A lot of people worrie about the added weight of another vane, does the weight of a vane really matter? If your after the lightest and fastest possible and pick that over being the best shooter you can, well then I think it's time to reevaluate your priorities. I will always pick being a better shot then being fast. Speed does not kill accuracy does.


----------



## Mathew Lyman (Feb 25, 2017)

Ive come to believe longer draw archers may benefit with 4 fletch . If your draw is over 30" your shooting more arrow , there is more shaft that needs to be spun and stabilized. . 4 lo pro vs 3 hi pro , is less noisy in flight, gives more options and room for tuning and cable clearance , more horizontal range of tune/ shim.


----------



## rocks66ss (Jul 29, 2014)

I wonder why the professionals never thought to use 4 vanes if they are that good.


Rocky


----------



## Mathew Lyman (Feb 25, 2017)

You better pull your head out of your ... and check again. Look at what Tim Gillingham shoots


----------



## copterdoc (Oct 9, 2005)

Regardless of whether you use 90 deg, or 75X105 deg spacing, you will always get better vane clearance using a 4-fletch, vs a 120 deg 3-fletch.


----------



## ex-okie (Mar 1, 2004)

With four Mini Blazers, I get cable clearance on my 3-D bow. With three fletch regular Blazers, I have to rotate my knock slightly or it will interfere. Other than that, I see no difference in flight. I have not tried them with fixed blade broadheads.


----------



## yeroc (Jan 11, 2007)

Many many world records have been set with a 3 vane arrow configuration.If method is not broke lets not try to fix it.Here is my take.If your not achieving the stability with your current vane setup then go to a larger vane,try an offset or helical.I just dont see the advantage most could achieve besides creating more drag.For instance look at indoor shooters.Most to all indoor spot guys shoot a 4" helical.That arrow stabilizes and achieves awesome accuracy and consistentcy at 20yds.Why would you need an a 4th vane? It would jist cause clearence issues.


----------



## copterdoc (Oct 9, 2005)

yeroc said:


> .....Why would you need an a 4th vane? It would jist cause clearence issues.
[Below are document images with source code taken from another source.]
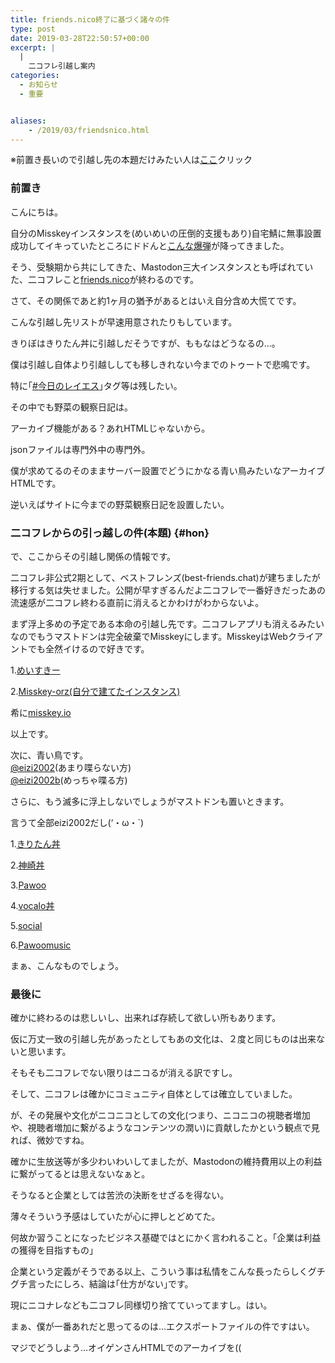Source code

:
 ```yaml
---
title: friends.nico終了に基づく諸々の件
type: post
date: 2019-03-28T22:50:57+00:00
excerpt: |
  |
    二コフレ引越し案内
categories:
  - お知らせ
  - 重要


aliases:
    - /2019/03/friendsnico.html
---
```

※前置き長いので引越し先の本題だけみたい人は<a href="#hon">ここ</a>クリック

### 前置き
こんにちは。  

自分のMisskeyインスタンスを(めいめいの圧倒的支援もあり)自宅鯖に無事設置成功してイキっていたところにドドんと[こんな爆弾](https://blog.nicovideo.jp/niconews/105071.html)が降ってきました。  

そう、受験期から共にしてきた、Mastodon三大インスタンスとも呼ばれていた、二コフレこと[friends.nico](https://friends.nico/)が終わるのです。  

さて、その関係であと約1ヶ月の猶予があるとはいえ自分含め大慌てです。  

こんな引越し先リストが早速用意されたりもしています。  

きりぼはきりたん丼に引越しだそうですが、ももなはどうなるの…。  

僕は引越し自体より引越ししても移しきれない今までのトゥートで悲鳴です。  

特に｢[#今日のレイエス](https://friends.nico/tags/%E4%BB%8A%E6%97%A5%E3%81%AE%E3%83%AC%E3%82%A4%E3%82%A8%E3%82%B9)｣タグ等は残したい。  

その中でも野菜の観察日記は。  

アーカイブ機能がある？あれHTMLじゃないから。  

jsonファイルは専門外中の専門外。  

僕が求めてるのそのままサーバー設置でどうにかなる青い鳥みたいなアーカイブHTMLです。  

逆いえばサイトに今までの野菜観察日記を設置したい。  

### 二コフレからの引っ越しの件(本題) {#hon}
で、ここからその引越し関係の情報です。  

二コフレ非公式2期として、ベストフレンズ(best-friends.chat)が建ちましたが移行する気は失せました。公開が早すぎるんだよ二コフレで一番好きだったあの流速感が二コフレ終わる直前に消えるとかわけがわからないよ。  

まず浮上多めの予定である本命の引越し先です。二コフレアプリも消えるみたいなのでもうマストドンは完全破棄でMisskeyにします。MisskeyはWebクライアントでも全然イけるので好きです。  

1.[めいすきー](https://misskey.m544.net/@eizi2002/)  

2.[Misskey-orz(自分で建てたインスタンス)](https://eizi2002.orz.hm/@eizi2002)  

希に[misskey.io](https://misskey.io/@eizi2002)  

以上です。  

次に、青い鳥です。  
[@eizi2002](https://twitter.com/eizi2002)(あまり喋らない方)  
[@eizi2002b](https://twitter.com/eizi2002b)(めっちゃ喋る方)  

さらに、もう滅多に浮上しないでしょうがマストドンも置いときます。  

言うて全部eizi2002だし(‘・ω・`)  

1.[きりたん丼](https://kiritan.work/@eizi2002)  

2.[神崎丼](https://knzk.me/@eizi2002)  

3.[Pawoo](https://pawoo.net/@eizi2002)  

4.[vocalo丼](https://vocalodon.net/@eizi2002)  

5.[social](https://mastodon.social/@eizi2002)  

6.[Pawoomusic](https://music.pawoo.net/@eizi2002)  

まぁ、こんなものでしょう。  

### 最後に
確かに終わるのは悲しいし、出来れば存続して欲しい所もあります。  

仮に万丈一致の引越し先があったとしてもあの文化は、２度と同じものは出来ないと思います。  

そもそも二コフレでない限りはニコるが消える訳ですし。  

そして、二コフレは確かにコミュニティ自体としては確立していました。  

が、その発展や文化がニコニコとしての文化(つまり、ニコニコの視聴者増加や、視聴者増加に繋がるようなコンテンツの潤い)に貢献したかという観点で見れば、微妙ですね。  

 確かに生放送等が多少わいわいしてましたが、Mastodonの維持費用以上の利益に繋がってるとは思えないなぁと。  

そうなると企業としては苦渋の決断をせざるを得ない。  

薄々そういう予感はしていたが心に押しとどめてた。  

何故か習うことになったビジネス基礎ではとにかく言われること。｢企業は利益の獲得を目指すもの｣  

企業という定義がそうである以上、こういう事は私情をこんな長ったらしくグチグチ言ったにしろ、結論は｢仕方がない｣です。  

現にニコナレなども二コフレ同様切り捨てていってますし。はい。  

まぁ、僕が一番あれだと思ってるのは…エクスポートファイルの件ですはい。  

マジでどうしよう…オイゲンさんHTMLでのアーカイブを((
 This is counterintuitive, but four vanes spaced at either 90 deg, or 75X105 deg, actually provides you *MORE* vane clearance, than three vanes spaced at 120 deg.
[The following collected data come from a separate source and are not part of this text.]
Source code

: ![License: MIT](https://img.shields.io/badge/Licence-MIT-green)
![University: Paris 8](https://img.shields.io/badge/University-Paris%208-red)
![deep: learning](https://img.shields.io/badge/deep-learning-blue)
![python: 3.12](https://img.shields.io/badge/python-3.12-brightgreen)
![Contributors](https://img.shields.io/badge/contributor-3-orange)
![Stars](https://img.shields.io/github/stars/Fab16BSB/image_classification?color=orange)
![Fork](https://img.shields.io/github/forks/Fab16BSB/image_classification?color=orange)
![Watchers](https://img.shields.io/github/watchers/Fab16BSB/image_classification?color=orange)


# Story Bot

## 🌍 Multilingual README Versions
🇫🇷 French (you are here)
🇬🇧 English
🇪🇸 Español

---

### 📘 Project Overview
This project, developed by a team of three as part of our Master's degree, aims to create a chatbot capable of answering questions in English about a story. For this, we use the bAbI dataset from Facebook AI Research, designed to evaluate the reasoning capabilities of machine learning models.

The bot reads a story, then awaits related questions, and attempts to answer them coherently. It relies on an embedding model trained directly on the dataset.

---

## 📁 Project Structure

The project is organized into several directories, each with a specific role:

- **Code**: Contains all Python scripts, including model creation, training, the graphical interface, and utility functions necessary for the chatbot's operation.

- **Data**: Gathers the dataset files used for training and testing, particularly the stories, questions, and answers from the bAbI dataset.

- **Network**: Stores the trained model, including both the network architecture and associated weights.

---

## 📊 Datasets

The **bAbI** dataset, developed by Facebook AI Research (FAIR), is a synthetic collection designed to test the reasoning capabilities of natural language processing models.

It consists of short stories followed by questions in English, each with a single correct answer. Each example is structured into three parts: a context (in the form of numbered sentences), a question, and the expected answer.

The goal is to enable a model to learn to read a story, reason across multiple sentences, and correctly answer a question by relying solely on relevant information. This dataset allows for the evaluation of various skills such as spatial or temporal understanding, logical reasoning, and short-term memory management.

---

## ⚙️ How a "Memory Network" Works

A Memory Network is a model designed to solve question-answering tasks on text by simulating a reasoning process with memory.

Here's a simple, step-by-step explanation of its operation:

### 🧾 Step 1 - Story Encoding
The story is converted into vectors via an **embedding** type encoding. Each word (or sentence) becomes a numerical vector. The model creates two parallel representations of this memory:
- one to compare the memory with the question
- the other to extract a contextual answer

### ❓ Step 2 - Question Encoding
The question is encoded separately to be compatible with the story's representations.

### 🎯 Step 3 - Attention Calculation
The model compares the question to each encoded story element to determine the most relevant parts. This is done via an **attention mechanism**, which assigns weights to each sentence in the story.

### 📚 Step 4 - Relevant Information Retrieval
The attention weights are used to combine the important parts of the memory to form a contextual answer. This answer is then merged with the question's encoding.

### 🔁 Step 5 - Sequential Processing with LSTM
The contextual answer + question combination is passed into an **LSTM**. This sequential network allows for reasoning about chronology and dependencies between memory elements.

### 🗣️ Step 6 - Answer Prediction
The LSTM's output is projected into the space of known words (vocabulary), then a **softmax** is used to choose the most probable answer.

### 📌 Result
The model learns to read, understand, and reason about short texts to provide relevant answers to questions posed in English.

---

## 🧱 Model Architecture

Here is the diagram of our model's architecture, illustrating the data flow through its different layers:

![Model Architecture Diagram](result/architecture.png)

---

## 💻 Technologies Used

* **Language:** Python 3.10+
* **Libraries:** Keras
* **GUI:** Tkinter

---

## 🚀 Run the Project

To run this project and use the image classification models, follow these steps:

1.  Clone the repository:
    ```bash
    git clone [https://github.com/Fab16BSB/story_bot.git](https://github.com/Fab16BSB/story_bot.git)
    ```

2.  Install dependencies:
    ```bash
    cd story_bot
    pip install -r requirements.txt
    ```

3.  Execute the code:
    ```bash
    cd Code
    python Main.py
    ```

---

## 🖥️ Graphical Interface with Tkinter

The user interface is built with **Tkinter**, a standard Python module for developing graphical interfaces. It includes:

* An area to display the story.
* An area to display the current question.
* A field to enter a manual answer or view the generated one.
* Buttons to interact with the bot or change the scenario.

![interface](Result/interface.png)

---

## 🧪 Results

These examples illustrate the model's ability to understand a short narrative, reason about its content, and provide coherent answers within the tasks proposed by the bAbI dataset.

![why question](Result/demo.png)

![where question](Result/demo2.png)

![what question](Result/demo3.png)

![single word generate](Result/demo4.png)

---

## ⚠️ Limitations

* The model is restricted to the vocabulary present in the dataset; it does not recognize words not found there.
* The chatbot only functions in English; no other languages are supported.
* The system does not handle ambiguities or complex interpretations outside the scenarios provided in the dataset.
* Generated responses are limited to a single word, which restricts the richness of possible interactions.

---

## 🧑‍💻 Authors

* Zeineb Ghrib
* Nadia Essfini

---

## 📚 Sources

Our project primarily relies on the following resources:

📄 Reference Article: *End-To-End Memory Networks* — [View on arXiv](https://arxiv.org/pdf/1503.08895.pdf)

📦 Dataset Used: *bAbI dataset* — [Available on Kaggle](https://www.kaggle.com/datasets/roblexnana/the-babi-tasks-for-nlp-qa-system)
It gives you more, not less, vane clearance.

You have to actually see it, in order to understand it.


----------



## Judojones (Mar 8, 2017)

Feather four fletch is great out of a recurve. Definitely adds stability to long bomb shots outside. And no look nocking is great, but there is noise factor. I shoot em, i like em , but not magic and from a compound bow i cant see it being worth it. But not a bad option to stabalize some fixed blade broadheads that wont tune up. If yo can clear your cables. Yes no maybe so.


----------



## Hoosier2425 (Apr 21, 2017)

Thank you for the input fellas.. I saw Gold tip offers it from the factory. Thought about giving it a try on the Pierce platinums


----------



## yeroc (Jan 11, 2007)

copterdoc said:


> This is counterintuitive, but four vanes spaced at either 90 deg, or 75X105 deg, actually provides you *MORE* vane clearance, than three vanes spaced at 120 deg.
> 
> It gives you more, not less, vane clearance.
> 
> You have to actually see it, in order to understand it.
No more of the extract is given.